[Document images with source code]
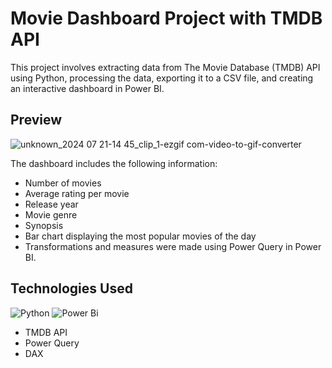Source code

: # Movie Dashboard Project with TMDB API

This project involves extracting data from The Movie Database (TMDB) API using Python, processing the data, exporting it to a CSV file, and creating an interactive dashboard in Power BI. 

## Preview

![unknown_2024 07 21-14 45_clip_1-ezgif com-video-to-gif-converter](https://github.com/user-attachments/assets/40cdd114-00a3-45e6-bfeb-e9afa43a253e)

The dashboard includes the following information:

* Number of movies
* Average rating per movie
* Release year
* Movie genre
* Synopsis
* Bar chart displaying the most popular movies of the day
* Transformations and measures were made using Power Query in Power BI.

## Technologies Used
![Python](https://img.shields.io/badge/python-3670A0?style=for-the-badge&logo=python&logoColor=ffdd54) 
![Power Bi](https://img.shields.io/badge/power_bi-F2C811?style=for-the-badge&logo=powerbi&logoColor=black)

* TMDB API
* Power Query
* DAX
  


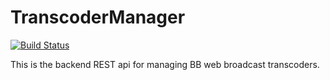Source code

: TranscoderManager
=================
[![Build Status](https://travis-ci.org/edoshor/transcoder-manager.png)](https://travis-ci.org/edoshor/transcoder-manager)

This is the backend REST api for managing BB web broadcast transcoders.
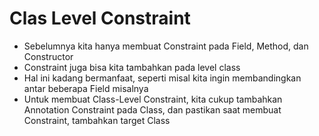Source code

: # Clas Level Constraint
* Sebelumnya kita hanya membuat Constraint pada Field, Method, dan Constructor 
* Constraint juga  bisa kita tambahkan pada level class 
* Hal ini kadang bermanfaat, seperti misal kita ingin membandingkan antar beberapa Field misalnya 
* Untuk membuat Class-Level Constraint, kita cukup tambahkan Annotation Constraint pada Class, dan pastikan saat membuat Constraint, tambahkan target Class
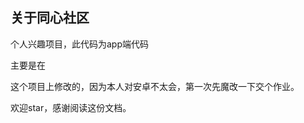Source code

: ## 关于同心社区  

个人兴趣项目，此代码为app端代码  

主要是在

[灵悉]: https://github.com/happycao/lingxi-android	"灵悉"

这个项目上修改的，因为本人对安卓不太会，第一次先魔改一下交个作业。





欢迎star，感谢阅读这份文档。  

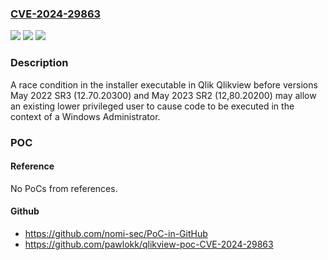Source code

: ### [CVE-2024-29863](https://cve.mitre.org/cgi-bin/cvename.cgi?name=CVE-2024-29863)
![](https://img.shields.io/static/v1?label=Product&message=n%2Fa&color=blue)
![](https://img.shields.io/static/v1?label=Version&message=n%2Fa&color=blue)
![](https://img.shields.io/static/v1?label=Vulnerability&message=n%2Fa&color=brighgreen)

### Description

A race condition in the installer executable in Qlik Qlikview before versions May 2022 SR3 (12.70.20300) and May 2023 SR2 (12,80.20200) may allow an existing lower privileged user to cause code to be executed in the context of a Windows Administrator.

### POC

#### Reference
No PoCs from references.

#### Github
- https://github.com/nomi-sec/PoC-in-GitHub
- https://github.com/pawlokk/qlikview-poc-CVE-2024-29863

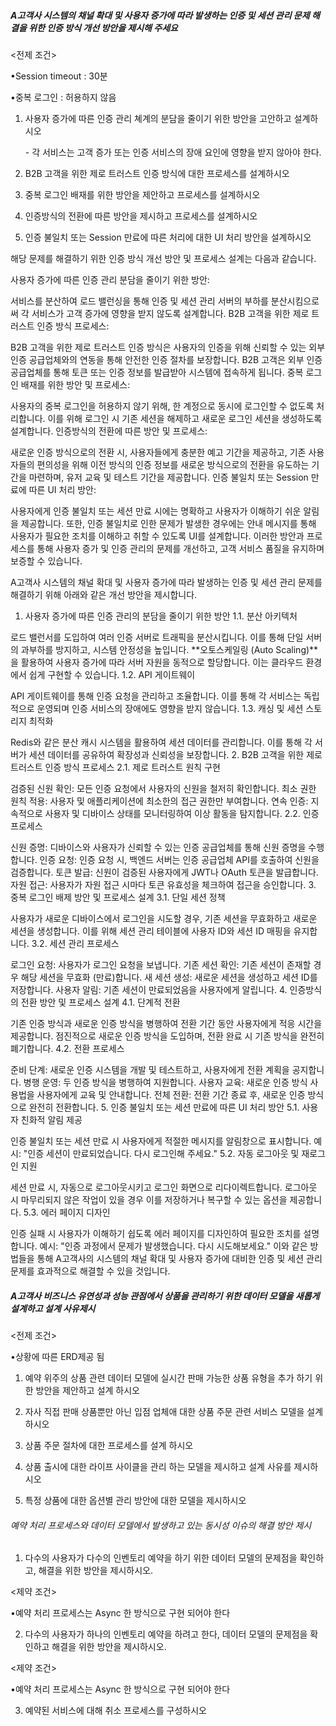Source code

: ##### A고객사 시스템의 채널 확대 및 사용자 증가에 따라 발생하는 인증 및 세션 관리 문제 해결을 위한 인증 방식 개선 방안을 제시해 주세요

<전제 조건>

•Session timeout : 30분

•중복 로그인 : 허용하지 않음

1. 사용자 증가에 따른 인증 관리 쳬계의 분담을 줄이기 위한 방안을 고안하고 설계하시오

   \- 각 서비스는 고객 증가 또는 인증 서비스의 장애 요인에 영향을 받지 않아야 한다.

2. B2B 고객을 위한 제로 트러스트 인증 방식에 대한 프로세스를 설계하시오

3. 중복 로그인 배재를 위한 방안을 제안하고 프로세스를 설계하시오

4. 인증방식의 전환에 따른 방안을 제시하고 프로세스를 설계하시오

5.  인증 불일치 또는 Session 만료에 따른 처리에 대한 UI 처리 방안을 설계하시오

해당 문제를 해결하기 위한 인증 방식 개선 방안 및 프로세스 설계는 다음과 같습니다.

사용자 증가에 따른 인증 관리 분담을 줄이기 위한 방안:

서비스를 분산하여 로드 밸런싱을 통해 인증 및 세션 관리 서버의 부하를 분산시킴으로써 각 서비스가 고객 증가에 영향을 받지 않도록 설계합니다.
B2B 고객을 위한 제로 트러스트 인증 방식 프로세스:

B2B 고객을 위한 제로 트러스트 인증 방식은 사용자의 인증을 위해 신뢰할 수 있는 외부 인증 공급업체와의 연동을 통해 안전한 인증 절차를 보장합니다. B2B 고객은 외부 인증 공급업체를 통해 토큰 또는 인증 정보를 발급받아 시스템에 접속하게 됩니다.
중복 로그인 배재를 위한 방안 및 프로세스:

사용자의 중복 로그인을 허용하지 않기 위해, 한 계정으로 동시에 로그인할 수 없도록 처리합니다. 이를 위해 로그인 시 기존 세션을 해제하고 새로운 로그인 세션을 생성하도록 설계합니다.
인증방식의 전환에 따른 방안 및 프로세스:

새로운 인증 방식으로의 전환 시, 사용자들에게 충분한 예고 기간을 제공하고, 기존 사용자들의 편의성을 위해 이전 방식의 인증 정보를 새로운 방식으로의 전환을 유도하는 기간을 마련하며, 유저 교육 및 테스트 기간을 제공합니다.
인증 불일치 또는 Session 만료에 따른 UI 처리 방안:

사용자에게 인증 불일치 또는 세션 만료 시에는 명확하고 사용자가 이해하기 쉬운 알림을 제공합니다. 또한, 인증 불일치로 인한 문제가 발생한 경우에는 안내 메시지를 통해 사용자가 필요한 조치를 이해하고 취할 수 있도록 UI를 설계합니다.
이러한 방안과 프로세스를 통해 사용자 증가 및 인증 관리의 문제를 개선하고, 고객 서비스 품질을 유지하며 보증할 수 있습니다.

A고객사 시스템의 채널 확대 및 사용자 증가에 따라 발생하는 인증 및 세션 관리 문제를 해결하기 위해 아래와 같은 개선 방안을 제시합니다.

1. 사용자 증가에 따른 인증 관리의 분담을 줄이기 위한 방안
1.1. 분산 아키텍처

로드 밸런서를 도입하여 여러 인증 서버로 트래픽을 분산시킵니다. 이를 통해 단일 서버의 과부하를 방지하고, 시스템 안정성을 높입니다.
**오토스케일링 (Auto Scaling)**을 활용하여 사용자 증가에 따라 서버 자원을 동적으로 할당합니다. 이는 클라우드 환경에서 쉽게 구현할 수 있습니다.
1.2. API 게이트웨이

API 게이트웨이를 통해 인증 요청을 관리하고 조율합니다. 이를 통해 각 서비스는 독립적으로 운영되며 인증 서비스의 장애에도 영향을 받지 않습니다.
1.3. 캐싱 및 세션 스토리지 최적화

Redis와 같은 분산 캐시 시스템을 활용하여 세션 데이터를 관리합니다. 이를 통해 각 서버가 세션 데이터를 공유하여 확장성과 신뢰성을 보장합니다.
2. B2B 고객을 위한 제로 트러스트 인증 방식 프로세스
2.1. 제로 트러스트 원칙 구현

검증된 신원 확인: 모든 인증 요청에서 사용자의 신원을 철저히 확인합니다.
최소 권한 원칙 적용: 사용자 및 애플리케이션에 최소한의 접근 권한만 부여합니다.
연속 인증: 지속적으로 사용자 및 디바이스 상태를 모니터링하여 이상 활동을 탐지합니다.
2.2. 인증 프로세스

신원 증명: 디바이스와 사용자가 신뢰할 수 있는 인증 공급업체를 통해 신원 증명을 수행합니다.
인증 요청: 인증 요청 시, 백엔드 서버는 인증 공급업체 API를 호출하여 신원을 검증합니다.
토큰 발급: 신원이 검증된 사용자에게 JWT나 OAuth 토큰을 발급합니다.
자원 접근: 사용자가 자원 접근 시마다 토큰 유효성을 체크하여 접근을 승인합니다.
3. 중복 로그인 배제 방안 및 프로세스 설계
3.1. 단일 세션 정책

사용자가 새로운 디바이스에서 로그인을 시도할 경우, 기존 세션을 무효화하고 새로운 세션을 생성합니다.
이를 위해 세션 관리 테이블에 사용자 ID와 세션 ID 매핑을 유지합니다.
3.2. 세션 관리 프로세스

로그인 요청: 사용자가 로그인 요청을 보냅니다.
기존 세션 확인: 기존 세션이 존재할 경우 해당 세션을 무효화 (만료)합니다.
새 세션 생성: 새로운 세션을 생성하고 세션 ID를 저장합니다.
사용자 알림: 기존 세션이 만료되었음을 사용자에게 알립니다.
4. 인증방식의 전환 방안 및 프로세스 설계
4.1. 단계적 전환

기존 인증 방식과 새로운 인증 방식을 병행하여 전환 기간 동안 사용자에게 적응 시간을 제공합니다.
점진적으로 새로운 인증 방식을 도입하며, 전환 완료 시 기존 방식을 완전히 폐기합니다.
4.2. 전환 프로세스

준비 단계: 새로운 인증 시스템을 개발 및 테스트하고, 사용자에게 전환 계획을 공지합니다.
병행 운영: 두 인증 방식을 병행하여 지원합니다.
사용자 교육: 새로운 인증 방식 사용법을 사용자에게 교육 및 안내합니다.
전체 전환: 전환 기간 종료 후, 새로운 인증 방식으로 완전히 전환합니다.
5. 인증 불일치 또는 세션 만료에 따른 UI 처리 방안
5.1. 사용자 친화적 알림 제공

인증 불일치 또는 세션 만료 시 사용자에게 적절한 메시지를 알림창으로 표시합니다.
예시: "인증 세션이 만료되었습니다. 다시 로그인해 주세요."
5.2. 자동 로그아웃 및 재로그인 지원

세션 만료 시, 자동으로 로그아웃시키고 로그인 화면으로 리다이렉트합니다.
로그아웃 시 마무리되지 않은 작업이 있을 경우 이를 저장하거나 복구할 수 있는 옵션을 제공합니다.
5.3. 에러 페이지 디자인

인증 실패 시 사용자가 이해하기 쉽도록 에러 페이지를 디자인하여 필요한 조치를 설명합니다.
예시: "인증 과정에서 문제가 발생했습니다. 다시 시도해보세요."
이와 같은 방법들을 통해 A고객사의 시스템의 채널 확대 및 사용자 증가에 대비한 인증 및 세션 관리 문제를 효과적으로 해결할 수 있을 것입니다.

##### A고객사 비즈니스 유연성과 성능 관점에서 상품을 관리하기 위한 데이터 모델을 새롭게 설계하고 설계 사유제시

<전제 조건>

•상황에 따른 ERD제공 됨

1. 예약 위주의 상품 관련 데이터 모델에 실시간 판매 가능한 상품 유형을 추가 하기 위한 방안을 제안하고 설계 하시오

2.  자사 직접 판매 상품뿐만 아닌 입점 업체애 대한 상품 주문 관련 서비스 모델을 설계 하시오

3.  상품 주문 절차에 대한 프로세스를 설계 하시오 

4.  상품 출시에 대한 라이프 사이클을 관리 하는 모델을 제시하고 설계 사유를 제시하시오

5. 특정 상품에 대한 옵션별 관리 방안에 대한 모델을 제시하시오

###### 예약 처리 프로세스와 데이터 모델에서 발생하고 있는 동시성 이슈의 해결 방안 제시

1.  다수의 사용자가 다수의 인벤토리 예약을 하기 위한 데이터 모델의 문제점을 확인하고, 해결을 위한   방안을 제시하시오.

 <제약 조건>

•예약 처리 프로세스는 Async 한 방식으로 구현 되어야 한다



2. 다수의 사용자가 하나의 인벤토리 예약을 하려고 한다, 데이터 모델의 문제점을 확인하고 해결을 위한   방안을 제시하시오.

 <제약 조건>

•예약 처리 프로세스는 Async 한 방식으로 구현 되어야 한다   



3. 예약된 서비스에 대해 취소 프로세스를 구성하시오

» Activity
The answer must consist of every line from the entries above that contains "시스템의".

» Result
: ##### A고객사 시스템의 채널 확대 및 사용자 증가에 따라 발생하는 인증 및 세션 관리 문제 해결을 위한 인증 방식 개선 방안을 제시해 주세요
A고객사 시스템의 채널 확대 및 사용자 증가에 따라 발생하는 인증 및 세션 관리 문제를 해결하기 위해 아래와 같은 개선 방안을 제시합니다.
이와 같은 방법들을 통해 A고객사의 시스템의 채널 확대 및 사용자 증가에 대비한 인증 및 세션 관리 문제를 효과적으로 해결할 수 있을 것입니다.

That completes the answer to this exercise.